Sunday 30 November 2014

Emile Zola and Lawrence Durrell: Elegant, Dead and Erotic in Upper Norwood

The Crystal Palace was home to the Great Exhibition of 1851 in Hyde Park, London.
I mentioned in an earlier post that while flying over London recently my attention was caught by the site of the long vanished Crystal Palace exhibition building, though its imprint is still clear and the spot is marked by a high BBC television transmission tower. The 1851 Great Exhibition was the first world's fair and a showcase for the technical and cultural achievements of the Industrial Revolution which were brilliantly represented by the Crystal Palace itself.

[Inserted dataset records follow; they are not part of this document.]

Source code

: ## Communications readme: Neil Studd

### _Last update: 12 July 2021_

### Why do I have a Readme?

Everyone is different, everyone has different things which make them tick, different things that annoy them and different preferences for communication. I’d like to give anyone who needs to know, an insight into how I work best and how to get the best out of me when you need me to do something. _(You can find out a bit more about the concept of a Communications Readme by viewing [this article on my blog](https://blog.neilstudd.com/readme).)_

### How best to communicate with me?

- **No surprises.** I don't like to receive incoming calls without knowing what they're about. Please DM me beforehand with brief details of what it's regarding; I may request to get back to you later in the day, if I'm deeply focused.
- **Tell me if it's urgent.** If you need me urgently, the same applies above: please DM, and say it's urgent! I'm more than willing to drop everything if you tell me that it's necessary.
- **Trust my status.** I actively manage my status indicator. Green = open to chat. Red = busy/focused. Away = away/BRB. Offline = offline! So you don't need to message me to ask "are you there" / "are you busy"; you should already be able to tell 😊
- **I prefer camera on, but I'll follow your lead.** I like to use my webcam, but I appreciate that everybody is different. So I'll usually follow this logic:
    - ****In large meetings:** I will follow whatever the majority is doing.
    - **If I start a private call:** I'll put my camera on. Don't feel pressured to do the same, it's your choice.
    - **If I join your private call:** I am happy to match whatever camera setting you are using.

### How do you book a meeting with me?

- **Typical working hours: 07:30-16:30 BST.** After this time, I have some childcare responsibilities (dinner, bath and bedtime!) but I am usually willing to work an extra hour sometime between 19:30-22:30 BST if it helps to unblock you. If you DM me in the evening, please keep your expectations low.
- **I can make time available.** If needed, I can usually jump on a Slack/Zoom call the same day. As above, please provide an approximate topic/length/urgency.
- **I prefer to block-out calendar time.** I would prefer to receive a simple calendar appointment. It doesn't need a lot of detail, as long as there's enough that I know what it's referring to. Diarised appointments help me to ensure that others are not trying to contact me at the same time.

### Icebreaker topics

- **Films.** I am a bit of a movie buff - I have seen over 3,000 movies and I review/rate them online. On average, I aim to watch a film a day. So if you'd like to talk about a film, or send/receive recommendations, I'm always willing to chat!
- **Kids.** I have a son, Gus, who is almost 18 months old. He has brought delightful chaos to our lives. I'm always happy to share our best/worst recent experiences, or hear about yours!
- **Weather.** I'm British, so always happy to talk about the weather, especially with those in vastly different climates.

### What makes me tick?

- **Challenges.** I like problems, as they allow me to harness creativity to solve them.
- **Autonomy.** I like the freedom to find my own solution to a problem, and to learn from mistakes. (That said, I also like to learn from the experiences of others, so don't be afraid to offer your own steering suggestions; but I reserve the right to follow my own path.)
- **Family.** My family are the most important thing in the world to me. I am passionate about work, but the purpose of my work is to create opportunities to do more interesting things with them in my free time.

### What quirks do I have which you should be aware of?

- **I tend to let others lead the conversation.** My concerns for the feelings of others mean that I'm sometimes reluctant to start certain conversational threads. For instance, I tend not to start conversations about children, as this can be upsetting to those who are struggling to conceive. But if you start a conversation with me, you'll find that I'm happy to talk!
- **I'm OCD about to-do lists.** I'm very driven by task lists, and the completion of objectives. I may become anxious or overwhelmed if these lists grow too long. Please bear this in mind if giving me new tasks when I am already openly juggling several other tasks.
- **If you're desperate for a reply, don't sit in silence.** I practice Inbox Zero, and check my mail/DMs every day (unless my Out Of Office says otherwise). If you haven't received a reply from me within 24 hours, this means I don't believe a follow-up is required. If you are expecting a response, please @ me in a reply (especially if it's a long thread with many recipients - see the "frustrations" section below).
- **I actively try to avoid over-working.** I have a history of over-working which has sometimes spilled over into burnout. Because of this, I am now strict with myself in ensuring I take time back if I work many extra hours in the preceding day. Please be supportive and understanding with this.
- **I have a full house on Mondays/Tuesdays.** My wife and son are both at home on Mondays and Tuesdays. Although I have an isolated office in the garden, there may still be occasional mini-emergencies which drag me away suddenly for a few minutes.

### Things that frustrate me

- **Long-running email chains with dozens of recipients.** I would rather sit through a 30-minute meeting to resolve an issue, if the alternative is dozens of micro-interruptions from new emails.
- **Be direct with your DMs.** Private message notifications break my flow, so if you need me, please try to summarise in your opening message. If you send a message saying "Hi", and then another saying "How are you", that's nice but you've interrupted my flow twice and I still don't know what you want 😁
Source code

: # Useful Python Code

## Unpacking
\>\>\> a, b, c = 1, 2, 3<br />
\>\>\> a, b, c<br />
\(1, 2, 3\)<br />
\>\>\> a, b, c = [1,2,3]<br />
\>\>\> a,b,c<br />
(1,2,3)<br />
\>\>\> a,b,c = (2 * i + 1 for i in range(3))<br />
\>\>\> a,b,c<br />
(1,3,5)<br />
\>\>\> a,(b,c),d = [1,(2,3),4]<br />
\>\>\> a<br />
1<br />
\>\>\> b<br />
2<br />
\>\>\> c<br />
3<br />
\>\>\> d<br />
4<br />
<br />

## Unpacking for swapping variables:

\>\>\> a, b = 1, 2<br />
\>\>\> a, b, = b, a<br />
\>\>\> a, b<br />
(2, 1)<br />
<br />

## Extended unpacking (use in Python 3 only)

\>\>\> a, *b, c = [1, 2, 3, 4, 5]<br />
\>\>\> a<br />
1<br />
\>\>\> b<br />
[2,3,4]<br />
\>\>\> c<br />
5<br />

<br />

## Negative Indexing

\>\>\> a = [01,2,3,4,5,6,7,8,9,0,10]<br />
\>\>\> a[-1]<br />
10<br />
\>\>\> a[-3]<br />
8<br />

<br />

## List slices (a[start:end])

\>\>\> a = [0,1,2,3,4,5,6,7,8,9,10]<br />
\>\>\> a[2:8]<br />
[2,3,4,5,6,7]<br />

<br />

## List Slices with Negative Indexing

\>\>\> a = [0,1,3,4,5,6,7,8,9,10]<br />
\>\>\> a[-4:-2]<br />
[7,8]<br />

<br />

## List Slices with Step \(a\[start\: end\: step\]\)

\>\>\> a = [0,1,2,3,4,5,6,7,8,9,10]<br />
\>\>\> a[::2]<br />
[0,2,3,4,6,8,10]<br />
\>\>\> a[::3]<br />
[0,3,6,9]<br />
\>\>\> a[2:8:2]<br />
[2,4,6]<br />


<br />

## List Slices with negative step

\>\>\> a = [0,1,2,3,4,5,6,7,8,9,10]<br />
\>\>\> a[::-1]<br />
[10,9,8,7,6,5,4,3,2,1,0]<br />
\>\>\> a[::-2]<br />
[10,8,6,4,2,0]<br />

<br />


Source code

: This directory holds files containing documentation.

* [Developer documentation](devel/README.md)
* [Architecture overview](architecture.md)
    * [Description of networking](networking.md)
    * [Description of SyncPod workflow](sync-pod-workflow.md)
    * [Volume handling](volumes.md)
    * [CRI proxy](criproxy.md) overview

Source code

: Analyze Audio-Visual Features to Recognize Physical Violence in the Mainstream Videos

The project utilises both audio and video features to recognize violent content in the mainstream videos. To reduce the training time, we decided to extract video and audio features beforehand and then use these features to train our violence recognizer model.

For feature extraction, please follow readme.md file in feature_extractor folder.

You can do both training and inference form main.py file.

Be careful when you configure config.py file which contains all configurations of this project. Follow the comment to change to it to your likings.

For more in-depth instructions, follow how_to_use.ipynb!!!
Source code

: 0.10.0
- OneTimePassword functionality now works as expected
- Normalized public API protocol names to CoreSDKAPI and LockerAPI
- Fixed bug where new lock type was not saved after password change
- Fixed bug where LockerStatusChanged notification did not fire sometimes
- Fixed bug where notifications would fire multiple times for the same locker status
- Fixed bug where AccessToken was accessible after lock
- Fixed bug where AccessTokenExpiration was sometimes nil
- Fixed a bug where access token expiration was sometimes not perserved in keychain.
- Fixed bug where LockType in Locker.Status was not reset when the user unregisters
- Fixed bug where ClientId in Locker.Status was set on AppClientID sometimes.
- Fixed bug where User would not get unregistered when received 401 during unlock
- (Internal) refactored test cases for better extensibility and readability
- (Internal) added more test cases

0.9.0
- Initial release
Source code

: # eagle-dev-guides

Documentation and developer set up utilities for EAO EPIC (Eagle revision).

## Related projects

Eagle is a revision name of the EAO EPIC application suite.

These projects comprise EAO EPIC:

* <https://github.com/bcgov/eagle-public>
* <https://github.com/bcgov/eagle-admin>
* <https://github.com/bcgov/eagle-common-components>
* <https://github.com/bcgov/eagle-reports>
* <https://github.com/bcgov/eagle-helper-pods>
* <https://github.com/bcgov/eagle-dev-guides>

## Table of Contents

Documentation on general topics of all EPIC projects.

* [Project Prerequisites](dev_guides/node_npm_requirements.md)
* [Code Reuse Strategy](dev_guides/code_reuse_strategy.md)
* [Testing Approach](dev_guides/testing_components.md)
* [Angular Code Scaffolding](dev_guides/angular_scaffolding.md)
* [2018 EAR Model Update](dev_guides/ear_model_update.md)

Emile Zola's photograph of Crystal Palace in Upper Norwood.
When the Crystal Palace was moved to South London in 1854 it continued to attract great numbers of visitors who were served by a specially constructed railway station and several hotels.  The grandest accommodation was provided by the Queens Hotel in Church Road, Upper Norwood.  The Queens Hotel is a short walk from the site of the Crystal Palace.

Even today the hotel stands out and can readily be identified from the air.

The white blob above the wing of the aircraft is the Queens Hotel, and close by to the right is the Crystal Palace site.

The Queens Hotel (left) and Crystal Palace site (right) are visible to the left of the wing of the aircraft.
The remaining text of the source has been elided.